Indeed.  I've looked back and I'd done 2**31**2 - I'm now not sure why I wrote 10**31**31! 

The point I was intending to make was that for "reasonable" sized numbers it's fast enough, and for larger numbers, well, it's just a matter of time (either processing time, or waiting for new hardware to come along :)

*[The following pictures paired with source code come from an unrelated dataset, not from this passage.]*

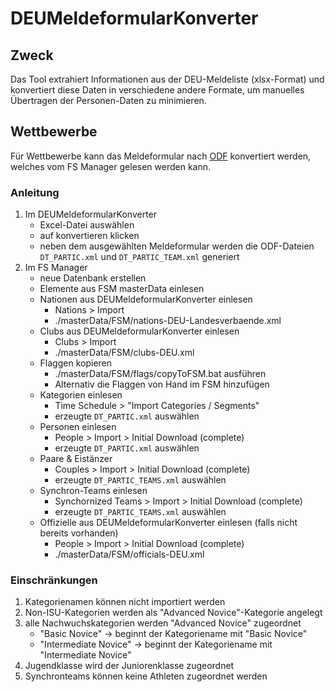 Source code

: # DEUMeldeformularKonverter

## Zweck
Das Tool extrahiert Informationen aus der DEU-Meldeliste (xlsx-Format) und konvertiert diese Daten in verschiedene andere Formate, 
um manuelles Übertragen der Personen-Daten zu minimieren.

## Wettbewerbe
Für Wettbewerbe kann das Meldeformular nach [ODF](https://odf.olympictech.org/project.htm) konvertiert werden, 
welches vom FS Manager gelesen werden kann.

### Anleitung
1. Im DEUMeldeformularKonverter
    - Excel-Datei auswählen
    - auf konvertieren klicken
    - neben dem ausgewählten Meldeformular werden die ODF-Dateien `DT_PARTIC.xml` und `DT_PARTIC_TEAM.xml` generiert 
2. Im FS Manager
    - neue Datenbank erstellen
    - Elemente aus FSM masterData einlesen
    - Nationen aus DEUMeldeformularKonverter einlesen
        * Nations > Import
        * ./masterData/FSM/nations-DEU-Landesverbaende.xml
    - Clubs aus DEUMeldeformularKonverter einlesen
        * Clubs > Import
        * ./masterData/FSM/clubs-DEU.xml
    - Flaggen kopieren 
        * ./masterData/FSM/flags/copyToFSM.bat ausführen
        * Alternativ die Flaggen von Hand im FSM hinzufügen
    - Kategorien einlesen
        * Time Schedule > "Import Categories / Segments"
        * erzeugte `DT_PARTIC.xml` auswählen
    - Personen einlesen
        * People > Import > Initial Download (complete)
        * erzeugte `DT_PARTIC.xml` auswählen
    - Paare & Eistänzer
        * Couples > Import > Initial Download (complete)
        * erzeugte `DT_PARTIC_TEAMS.xml` auswählen
    - Synchron-Teams einlesen
        * Synchornized Teams > Import > Initial Download (complete)
        * erzeugte `DT_PARTIC_TEAMS.xml` auswählen
    - Offizielle aus DEUMeldeformularKonverter einlesen (falls nicht bereits vorhanden)
        * People > Import > Initial Download (complete)
        * ./masterData/FSM/officials-DEU.xml
 
### Einschränkungen
1. Kategorienamen können nicht importiert werden
2. Non-ISU-Kategorien werden als "Advanced Novice"-Kategorie angelegt
3. alle Nachwuchskategorien werden "Advanced Novice" zugeordnet
    - "Basic Novice" -> beginnt der Kategoriename mit "Basic Novice"
    - "Intermediate Novice" -> beginnt der Kategoriename mit "Intermediate Novice"
4. Jugendklasse wird der Juniorenklasse zugeordnet
5. Synchronteams können keine Athleten zugeordnet werden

> The idea of arbitrary-precision integers is not necessarily to describe a particular piece of hardware.  It's to
> provide a programming language with infrastructure that makes it convenient to describe arbitrary hardware.  I 
> regularly use ~100-bit intermediate accumulators (CIC filter), and 500- to 4000-bit pseudo-random number
> generators, and 2000 to 64k bit LDPC error correcting codes.  And I haven't yet been asked to work on a crypto 
> problem!  So why should my programming language be limited by the "32 bits is big enough for anyone" idea?  

Quite.

> I'm not expecting arbitrary-range integers to be synthesizable any more than FILE or ACCESS types.  (Although a 
> friend had some interesting ideas on synthesizable pointers....)  I use numeric_std types for synthesis, or 
> sometimes a range-restricted integer.  But it would be great for the simulator to support it.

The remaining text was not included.